The launch of the joint European-Russian mission had already been delayed from 2018, rescheduled for September 2022.
The Rosalind Franklin rover was built in collaboration between the European Space Agency (ESA) and Roscosmos, to be launched to Mars for the ExoMars mission. However, a March 15th meeting of the ESA's 22 member states has resulted in suspending the scheduled launch aboard a Russian proton rocket. The move fits into the broader sanctions imposed on Russia by the EU following Russia's invasion of Ukraine.
"Over the past two days, our Member States discussed the impact of the war in Ukraine on ESA's space programmes. Together, we took a tough - but necessary - decision to suspend the launch of ExoMars foreseen for September with Roscosmos, and to study options for a way forward," ESA director-general Joseph Aschbacher said on Twitter.
The ExoMars rover has been designed to search for traces of life in Mars' atmosphere and under the planet's surface. The rover's original launch was scheduled originally for 2018 but was postponed to 2020 due to issues with its landing parachutes and was again delayed until September 2022. It was supposed to launch on Russia's Proton rocket from the Baikonur Cosmodrome in Kazakhstan.

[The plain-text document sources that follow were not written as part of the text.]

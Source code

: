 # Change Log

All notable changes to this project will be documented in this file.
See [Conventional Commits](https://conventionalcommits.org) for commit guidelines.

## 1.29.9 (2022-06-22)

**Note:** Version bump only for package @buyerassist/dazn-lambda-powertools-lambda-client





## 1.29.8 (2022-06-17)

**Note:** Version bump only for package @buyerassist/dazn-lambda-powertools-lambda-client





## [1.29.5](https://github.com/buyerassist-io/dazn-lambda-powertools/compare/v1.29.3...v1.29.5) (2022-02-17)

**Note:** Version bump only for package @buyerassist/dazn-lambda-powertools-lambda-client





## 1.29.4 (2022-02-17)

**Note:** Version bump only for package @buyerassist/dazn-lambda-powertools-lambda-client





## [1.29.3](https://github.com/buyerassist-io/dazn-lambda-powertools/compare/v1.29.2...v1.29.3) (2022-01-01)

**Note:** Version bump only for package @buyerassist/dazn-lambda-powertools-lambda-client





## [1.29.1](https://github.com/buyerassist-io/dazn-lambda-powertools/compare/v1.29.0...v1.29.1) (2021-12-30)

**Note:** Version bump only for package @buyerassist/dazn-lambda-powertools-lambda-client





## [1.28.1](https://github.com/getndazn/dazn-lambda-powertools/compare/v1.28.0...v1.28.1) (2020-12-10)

"ESA's ruling council, meeting in Paris on 16-17 March, assessed the situation arising from the war in Ukraine regarding ExoMars, and unanimously acknowledged the present impossibility of carrying out the ongoing cooperation with Roscosmos on the ExoMars rover mission with a launch in 2022. [The member states] mandated the ESA director general to take appropriate steps to suspend the cooperation activities accordingly [and] authorised the ESA Director General to carry out a fast-track industrial study to better define the available options for a way forward to implement the ExoMars rover mission," the ESA said in a statement.